As a believer, I have discovered that faith is a radical thing. In a culture of faith and freedom of religion, it is easier to exercise it and proclaim it. We often forget that the tests of our faith reveal the depth of our faith. We learn the right verses to quote, the correct blessings to pronounce and the cliché responses that are expected in the world of Christian culture. I have been humbled to examine my own religious culture and to examine if what falls out of my mouth is what truly is felt in my heart. This may be the last thing you expect a missionary to write, yet I would be a hypocrite to recite expected religious liturgy without acknowledging the truth about all believers…we are human and flawed.
I often think about John the Baptist and doubting Thomas on their quest of solidifying their faith. We may think of Christians who ask “Why” to be heretical. And God forbid if we question God and admit that we do not understand His ways or thoughts. Through this time of my life, I have come to relish the honesty of those who hurt, do not understand and who ask those questions. It is not a guarantee that God, in His sovereignty, will in fact give us all the answers, yet there is something beautiful about people being honest with themselves, other hurting believers and ultimately with God.

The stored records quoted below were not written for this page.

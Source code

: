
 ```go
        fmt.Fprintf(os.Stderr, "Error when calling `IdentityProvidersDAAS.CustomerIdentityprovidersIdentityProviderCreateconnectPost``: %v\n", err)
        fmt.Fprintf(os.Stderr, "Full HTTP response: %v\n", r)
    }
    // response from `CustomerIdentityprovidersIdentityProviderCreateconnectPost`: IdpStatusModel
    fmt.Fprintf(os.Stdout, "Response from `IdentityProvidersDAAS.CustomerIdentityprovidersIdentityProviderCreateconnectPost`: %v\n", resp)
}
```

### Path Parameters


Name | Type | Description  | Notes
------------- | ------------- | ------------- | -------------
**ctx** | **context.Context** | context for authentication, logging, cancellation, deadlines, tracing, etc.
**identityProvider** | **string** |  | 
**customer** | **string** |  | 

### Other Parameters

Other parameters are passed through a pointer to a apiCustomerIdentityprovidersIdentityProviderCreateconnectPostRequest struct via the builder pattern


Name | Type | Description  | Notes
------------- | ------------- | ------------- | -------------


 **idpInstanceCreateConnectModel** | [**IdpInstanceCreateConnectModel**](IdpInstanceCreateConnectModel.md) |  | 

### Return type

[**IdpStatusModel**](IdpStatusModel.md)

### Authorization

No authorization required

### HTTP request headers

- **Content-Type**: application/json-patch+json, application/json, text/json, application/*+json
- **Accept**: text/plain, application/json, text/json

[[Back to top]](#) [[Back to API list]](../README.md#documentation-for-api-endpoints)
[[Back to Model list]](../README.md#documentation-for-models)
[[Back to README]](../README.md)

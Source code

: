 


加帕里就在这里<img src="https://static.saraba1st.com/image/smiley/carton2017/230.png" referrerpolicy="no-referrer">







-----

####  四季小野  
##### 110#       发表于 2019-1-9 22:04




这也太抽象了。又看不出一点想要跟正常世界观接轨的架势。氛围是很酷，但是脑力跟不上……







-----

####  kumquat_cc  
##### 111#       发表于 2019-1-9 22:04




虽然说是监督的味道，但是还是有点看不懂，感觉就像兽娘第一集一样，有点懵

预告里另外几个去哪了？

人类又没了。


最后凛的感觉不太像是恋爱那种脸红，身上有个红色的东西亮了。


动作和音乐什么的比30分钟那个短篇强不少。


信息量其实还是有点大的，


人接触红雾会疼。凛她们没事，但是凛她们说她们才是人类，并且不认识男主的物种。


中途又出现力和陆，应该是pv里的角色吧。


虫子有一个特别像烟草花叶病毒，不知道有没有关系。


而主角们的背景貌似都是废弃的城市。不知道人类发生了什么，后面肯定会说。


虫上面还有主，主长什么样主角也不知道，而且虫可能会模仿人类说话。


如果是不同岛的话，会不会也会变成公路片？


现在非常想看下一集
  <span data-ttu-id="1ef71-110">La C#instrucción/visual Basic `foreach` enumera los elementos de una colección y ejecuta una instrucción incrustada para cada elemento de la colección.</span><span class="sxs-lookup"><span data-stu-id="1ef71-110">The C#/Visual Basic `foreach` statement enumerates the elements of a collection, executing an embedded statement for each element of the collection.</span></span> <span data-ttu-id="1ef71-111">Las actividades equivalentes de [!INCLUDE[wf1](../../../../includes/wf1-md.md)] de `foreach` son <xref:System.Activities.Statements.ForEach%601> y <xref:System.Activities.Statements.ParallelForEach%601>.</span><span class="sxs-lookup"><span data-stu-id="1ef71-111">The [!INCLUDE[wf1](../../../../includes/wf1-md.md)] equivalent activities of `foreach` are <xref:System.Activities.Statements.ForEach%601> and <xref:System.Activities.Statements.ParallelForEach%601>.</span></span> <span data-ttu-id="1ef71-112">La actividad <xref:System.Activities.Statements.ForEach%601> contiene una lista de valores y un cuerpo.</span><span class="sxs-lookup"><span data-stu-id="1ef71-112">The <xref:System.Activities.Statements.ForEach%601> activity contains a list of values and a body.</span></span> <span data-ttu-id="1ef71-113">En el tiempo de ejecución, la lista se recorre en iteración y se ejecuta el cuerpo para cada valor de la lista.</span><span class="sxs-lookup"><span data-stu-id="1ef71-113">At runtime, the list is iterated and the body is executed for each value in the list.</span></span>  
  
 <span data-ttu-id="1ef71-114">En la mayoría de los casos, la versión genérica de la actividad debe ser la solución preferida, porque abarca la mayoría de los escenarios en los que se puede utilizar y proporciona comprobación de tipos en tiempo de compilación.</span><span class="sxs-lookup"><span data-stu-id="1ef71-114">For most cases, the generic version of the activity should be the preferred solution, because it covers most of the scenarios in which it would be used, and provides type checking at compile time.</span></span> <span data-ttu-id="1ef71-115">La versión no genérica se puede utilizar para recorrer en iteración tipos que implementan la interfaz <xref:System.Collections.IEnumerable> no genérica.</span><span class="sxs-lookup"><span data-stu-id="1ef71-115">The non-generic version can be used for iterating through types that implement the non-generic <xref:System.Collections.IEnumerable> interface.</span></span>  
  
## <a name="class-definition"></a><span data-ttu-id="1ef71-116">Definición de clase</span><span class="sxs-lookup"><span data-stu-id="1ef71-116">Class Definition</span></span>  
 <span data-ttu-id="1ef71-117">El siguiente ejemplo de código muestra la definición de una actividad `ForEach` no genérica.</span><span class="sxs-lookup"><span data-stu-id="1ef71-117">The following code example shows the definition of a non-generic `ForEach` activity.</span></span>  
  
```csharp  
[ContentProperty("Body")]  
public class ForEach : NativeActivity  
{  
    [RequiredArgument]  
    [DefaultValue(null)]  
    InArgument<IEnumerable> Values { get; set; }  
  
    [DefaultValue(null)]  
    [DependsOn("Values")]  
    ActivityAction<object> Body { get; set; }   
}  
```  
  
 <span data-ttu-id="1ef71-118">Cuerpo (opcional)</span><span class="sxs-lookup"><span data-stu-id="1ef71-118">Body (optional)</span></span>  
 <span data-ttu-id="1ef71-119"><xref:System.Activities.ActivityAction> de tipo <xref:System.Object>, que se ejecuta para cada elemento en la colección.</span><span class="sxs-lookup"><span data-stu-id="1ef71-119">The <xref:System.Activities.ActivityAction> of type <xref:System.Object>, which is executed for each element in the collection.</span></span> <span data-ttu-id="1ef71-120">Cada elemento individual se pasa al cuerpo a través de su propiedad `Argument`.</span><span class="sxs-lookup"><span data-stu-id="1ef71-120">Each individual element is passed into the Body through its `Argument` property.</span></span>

My faith started with the question “Why?”. Growing up in a Christian family, I learned the proper responses and church culture required of me. I thank God for Christian parents that exposed me to the Truth of the Word, yet we all know that faith is a personal journey and not an inherited way of life. It wasn’t until I was a teenager that I started asking, “Why do I believe what I believe?” I had to strip away much of my learned behavior and begin the solitary journey to discover Jesus for myself. This was a milestone for me.
Now is the season of testing. It is the time in the caves alongside David fleeing from Saul’s spear. It is a time when faith seems to slip, questions come, and yet silence. James reminds us that we should ‘rejoice in our sufferings because it yields perseverance’. This is when the providence and faithfulness of God’s hand reaches down in the midst of my ignorance and utter exhaustion to fulfill that promise.It is the time in-between that is the battle.
What would our family of faith look like if we were honest about our questions and doubts? How much more could we relate to those within the faith and those struggling outside the faith? How much encouragement and solace would it bring to us and others knowing that we are walking the craggy, narrow road together and not possessing all the answers? I write this today to remind us all to be honest, to remain steadfast in prayer, trust God and to never allow ourselves to be calloused to the sufferings of others and their battle to endure it.